Journal of Nondestructive Evaluation
- Discipline: Nondestructive testing
- Language: English
- Edited by: John S. Popovics

Publication details
- History: 1980—present
- Publisher: Springer
- Frequency: Quarterly
- Impact factor: 2.4 (2024)

Standard abbreviations
- ISO 4: J. Nondestruct. Eval.

Indexing
- ISSN: 0195-9298 (print) 1573-4862 (web)

Links
- Journal homepage; Online access; Online archive;

= Journal of Nondestructive Evaluation =

Scientific journal

Journal of Nondestructive Evaluation is a peer-reviewed scientific journal published quarterly by Springer Science+Business Media. Established in 1980, it covers developments in nondestructive testing of materials, components, and biological objects.

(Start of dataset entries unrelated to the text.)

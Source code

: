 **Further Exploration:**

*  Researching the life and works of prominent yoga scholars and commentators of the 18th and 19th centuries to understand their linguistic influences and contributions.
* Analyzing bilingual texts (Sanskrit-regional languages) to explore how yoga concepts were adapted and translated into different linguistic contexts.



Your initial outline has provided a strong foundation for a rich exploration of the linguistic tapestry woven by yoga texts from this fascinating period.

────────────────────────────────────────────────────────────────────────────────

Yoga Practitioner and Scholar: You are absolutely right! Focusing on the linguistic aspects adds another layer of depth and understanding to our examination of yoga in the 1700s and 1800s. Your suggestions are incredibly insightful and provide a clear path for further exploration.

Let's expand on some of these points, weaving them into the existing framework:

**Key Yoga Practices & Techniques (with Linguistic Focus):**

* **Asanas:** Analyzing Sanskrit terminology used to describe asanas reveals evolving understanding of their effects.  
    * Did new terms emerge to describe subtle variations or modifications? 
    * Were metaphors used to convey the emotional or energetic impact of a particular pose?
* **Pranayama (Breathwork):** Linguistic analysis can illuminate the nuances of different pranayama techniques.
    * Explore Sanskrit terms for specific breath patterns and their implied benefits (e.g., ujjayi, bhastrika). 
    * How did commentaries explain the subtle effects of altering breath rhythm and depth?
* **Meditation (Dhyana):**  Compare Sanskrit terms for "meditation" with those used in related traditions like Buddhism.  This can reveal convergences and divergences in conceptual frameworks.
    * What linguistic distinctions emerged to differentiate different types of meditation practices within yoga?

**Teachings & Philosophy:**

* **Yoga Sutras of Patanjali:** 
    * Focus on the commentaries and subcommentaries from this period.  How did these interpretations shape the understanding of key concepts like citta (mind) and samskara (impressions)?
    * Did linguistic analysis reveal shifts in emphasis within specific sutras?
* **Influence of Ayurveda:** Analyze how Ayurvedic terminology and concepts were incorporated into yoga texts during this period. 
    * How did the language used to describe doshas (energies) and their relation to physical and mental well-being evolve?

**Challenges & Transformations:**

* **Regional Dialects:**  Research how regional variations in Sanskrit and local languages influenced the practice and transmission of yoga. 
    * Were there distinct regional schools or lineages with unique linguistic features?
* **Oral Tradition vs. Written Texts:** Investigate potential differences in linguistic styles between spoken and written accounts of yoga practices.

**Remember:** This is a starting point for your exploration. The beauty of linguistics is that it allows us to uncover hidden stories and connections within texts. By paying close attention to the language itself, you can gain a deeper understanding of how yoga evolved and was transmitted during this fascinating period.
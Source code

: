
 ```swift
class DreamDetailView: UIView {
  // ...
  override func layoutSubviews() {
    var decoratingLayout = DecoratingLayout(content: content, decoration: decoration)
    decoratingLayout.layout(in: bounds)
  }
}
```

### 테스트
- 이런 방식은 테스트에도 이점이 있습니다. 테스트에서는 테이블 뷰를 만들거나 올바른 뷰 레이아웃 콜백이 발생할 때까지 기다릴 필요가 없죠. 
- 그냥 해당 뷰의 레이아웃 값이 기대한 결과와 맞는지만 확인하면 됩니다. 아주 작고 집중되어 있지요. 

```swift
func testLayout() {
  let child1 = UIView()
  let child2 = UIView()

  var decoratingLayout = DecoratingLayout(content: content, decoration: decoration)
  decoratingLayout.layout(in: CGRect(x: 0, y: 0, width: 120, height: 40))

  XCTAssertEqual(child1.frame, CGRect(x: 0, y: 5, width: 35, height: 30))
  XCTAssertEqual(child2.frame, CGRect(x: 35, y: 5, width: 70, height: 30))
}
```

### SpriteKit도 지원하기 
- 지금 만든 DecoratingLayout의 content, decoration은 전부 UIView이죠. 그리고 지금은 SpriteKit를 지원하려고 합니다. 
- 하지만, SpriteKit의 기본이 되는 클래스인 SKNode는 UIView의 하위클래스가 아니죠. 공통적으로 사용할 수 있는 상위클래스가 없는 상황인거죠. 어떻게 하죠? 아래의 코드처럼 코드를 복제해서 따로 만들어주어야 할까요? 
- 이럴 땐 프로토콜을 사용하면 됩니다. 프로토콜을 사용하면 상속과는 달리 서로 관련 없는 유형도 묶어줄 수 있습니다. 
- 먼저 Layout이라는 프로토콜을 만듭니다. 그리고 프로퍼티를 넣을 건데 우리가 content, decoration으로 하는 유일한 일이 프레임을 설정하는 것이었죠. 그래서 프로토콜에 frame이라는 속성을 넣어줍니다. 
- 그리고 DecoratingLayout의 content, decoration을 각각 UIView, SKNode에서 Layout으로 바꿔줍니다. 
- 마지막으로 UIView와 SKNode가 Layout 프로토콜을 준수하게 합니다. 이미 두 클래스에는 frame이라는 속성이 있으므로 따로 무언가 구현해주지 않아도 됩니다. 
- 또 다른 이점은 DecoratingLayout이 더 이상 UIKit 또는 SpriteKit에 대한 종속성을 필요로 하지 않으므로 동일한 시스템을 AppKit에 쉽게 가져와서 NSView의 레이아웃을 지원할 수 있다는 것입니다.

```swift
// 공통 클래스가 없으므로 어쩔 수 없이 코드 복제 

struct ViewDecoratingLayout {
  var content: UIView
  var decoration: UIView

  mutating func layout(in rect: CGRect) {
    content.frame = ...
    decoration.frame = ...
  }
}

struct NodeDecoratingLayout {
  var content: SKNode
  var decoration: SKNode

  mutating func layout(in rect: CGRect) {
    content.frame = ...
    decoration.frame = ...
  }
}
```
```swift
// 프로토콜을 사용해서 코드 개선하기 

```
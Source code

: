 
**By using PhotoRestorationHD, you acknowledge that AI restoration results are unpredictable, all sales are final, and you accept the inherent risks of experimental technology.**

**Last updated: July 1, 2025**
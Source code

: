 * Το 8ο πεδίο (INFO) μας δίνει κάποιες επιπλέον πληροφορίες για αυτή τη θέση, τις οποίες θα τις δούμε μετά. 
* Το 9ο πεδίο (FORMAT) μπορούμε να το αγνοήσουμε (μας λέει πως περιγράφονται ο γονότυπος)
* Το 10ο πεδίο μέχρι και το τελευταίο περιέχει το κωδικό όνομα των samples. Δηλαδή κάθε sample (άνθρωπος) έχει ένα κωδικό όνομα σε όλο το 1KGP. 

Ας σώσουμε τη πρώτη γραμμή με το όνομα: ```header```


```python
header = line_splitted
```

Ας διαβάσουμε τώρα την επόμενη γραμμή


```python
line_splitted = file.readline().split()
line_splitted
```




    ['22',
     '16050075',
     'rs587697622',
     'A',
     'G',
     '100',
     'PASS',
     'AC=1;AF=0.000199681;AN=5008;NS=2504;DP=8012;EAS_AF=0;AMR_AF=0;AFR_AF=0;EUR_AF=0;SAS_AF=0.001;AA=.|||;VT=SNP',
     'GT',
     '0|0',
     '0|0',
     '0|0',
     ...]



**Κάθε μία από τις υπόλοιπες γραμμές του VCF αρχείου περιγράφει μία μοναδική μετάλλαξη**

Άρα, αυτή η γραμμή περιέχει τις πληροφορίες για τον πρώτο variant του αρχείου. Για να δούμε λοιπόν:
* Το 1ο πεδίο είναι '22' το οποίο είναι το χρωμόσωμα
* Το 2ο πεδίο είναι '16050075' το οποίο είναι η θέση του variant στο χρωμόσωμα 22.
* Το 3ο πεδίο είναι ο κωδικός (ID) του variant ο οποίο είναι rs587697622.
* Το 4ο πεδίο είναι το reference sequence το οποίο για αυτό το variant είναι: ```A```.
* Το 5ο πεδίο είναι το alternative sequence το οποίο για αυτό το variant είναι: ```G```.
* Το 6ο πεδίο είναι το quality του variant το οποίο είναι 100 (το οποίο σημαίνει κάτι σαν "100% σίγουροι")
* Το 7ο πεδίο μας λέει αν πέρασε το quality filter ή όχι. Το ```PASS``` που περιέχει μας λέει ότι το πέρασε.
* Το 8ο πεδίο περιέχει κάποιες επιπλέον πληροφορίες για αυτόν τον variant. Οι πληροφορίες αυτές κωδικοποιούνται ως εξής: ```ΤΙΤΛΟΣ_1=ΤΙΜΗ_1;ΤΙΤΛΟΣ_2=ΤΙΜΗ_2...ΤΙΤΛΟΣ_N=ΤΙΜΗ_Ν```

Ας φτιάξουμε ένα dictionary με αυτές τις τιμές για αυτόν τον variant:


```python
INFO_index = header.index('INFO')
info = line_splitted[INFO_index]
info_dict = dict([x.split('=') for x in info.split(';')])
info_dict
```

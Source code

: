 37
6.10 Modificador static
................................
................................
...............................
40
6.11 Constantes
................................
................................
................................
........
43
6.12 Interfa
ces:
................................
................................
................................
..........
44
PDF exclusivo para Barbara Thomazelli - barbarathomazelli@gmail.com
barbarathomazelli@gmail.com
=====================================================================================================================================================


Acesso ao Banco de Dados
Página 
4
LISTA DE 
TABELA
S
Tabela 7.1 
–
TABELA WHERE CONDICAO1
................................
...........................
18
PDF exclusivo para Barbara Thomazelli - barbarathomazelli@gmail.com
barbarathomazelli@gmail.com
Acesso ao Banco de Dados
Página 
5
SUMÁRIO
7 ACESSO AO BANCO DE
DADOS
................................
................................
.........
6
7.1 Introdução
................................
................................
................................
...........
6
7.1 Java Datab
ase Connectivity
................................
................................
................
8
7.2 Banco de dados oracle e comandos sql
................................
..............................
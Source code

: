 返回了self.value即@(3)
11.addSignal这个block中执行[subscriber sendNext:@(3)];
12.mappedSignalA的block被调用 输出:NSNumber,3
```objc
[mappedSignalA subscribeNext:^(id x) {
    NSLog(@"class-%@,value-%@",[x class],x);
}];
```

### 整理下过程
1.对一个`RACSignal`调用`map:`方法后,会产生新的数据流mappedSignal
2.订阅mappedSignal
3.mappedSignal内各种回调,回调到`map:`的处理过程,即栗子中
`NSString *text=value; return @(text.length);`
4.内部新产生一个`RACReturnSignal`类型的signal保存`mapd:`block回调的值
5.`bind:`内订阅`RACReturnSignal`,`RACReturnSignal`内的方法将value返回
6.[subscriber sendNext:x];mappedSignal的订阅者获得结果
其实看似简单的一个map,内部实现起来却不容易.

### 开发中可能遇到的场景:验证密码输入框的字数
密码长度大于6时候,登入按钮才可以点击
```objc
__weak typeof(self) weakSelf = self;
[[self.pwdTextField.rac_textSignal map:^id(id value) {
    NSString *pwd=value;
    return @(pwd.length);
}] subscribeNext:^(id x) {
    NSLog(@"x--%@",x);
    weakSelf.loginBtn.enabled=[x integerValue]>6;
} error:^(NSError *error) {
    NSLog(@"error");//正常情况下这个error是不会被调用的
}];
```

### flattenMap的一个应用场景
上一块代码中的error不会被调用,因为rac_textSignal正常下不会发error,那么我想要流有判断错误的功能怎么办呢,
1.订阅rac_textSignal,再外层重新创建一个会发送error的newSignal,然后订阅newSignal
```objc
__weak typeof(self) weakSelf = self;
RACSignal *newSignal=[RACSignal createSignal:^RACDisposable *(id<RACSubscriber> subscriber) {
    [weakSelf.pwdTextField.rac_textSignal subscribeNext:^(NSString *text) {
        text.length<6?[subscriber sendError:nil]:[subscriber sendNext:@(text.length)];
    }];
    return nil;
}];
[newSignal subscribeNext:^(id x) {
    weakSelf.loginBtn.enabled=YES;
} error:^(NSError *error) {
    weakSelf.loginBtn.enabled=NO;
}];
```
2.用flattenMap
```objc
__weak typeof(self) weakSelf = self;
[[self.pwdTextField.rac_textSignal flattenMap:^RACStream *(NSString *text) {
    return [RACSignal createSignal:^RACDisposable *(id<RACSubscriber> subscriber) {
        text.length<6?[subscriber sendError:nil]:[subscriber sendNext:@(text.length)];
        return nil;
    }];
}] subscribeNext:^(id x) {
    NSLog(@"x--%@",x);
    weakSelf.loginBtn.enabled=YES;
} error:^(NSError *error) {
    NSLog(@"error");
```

Its current editor-in-chief is John S. Popovics (University of Illinois Urbana-Champaign).

==Abstracting and indexing==
The journal is abstracted and indexed in:
- Current Contents/Engineering, Computing & Technology
- Ei Compendex
- IBZ Online
- Inspec
- ProQuest databases
- Science Citation Index Expanded
- Scopus

According to the Journal Citation Reports, the journal has a 2024 impact factor of 2.4.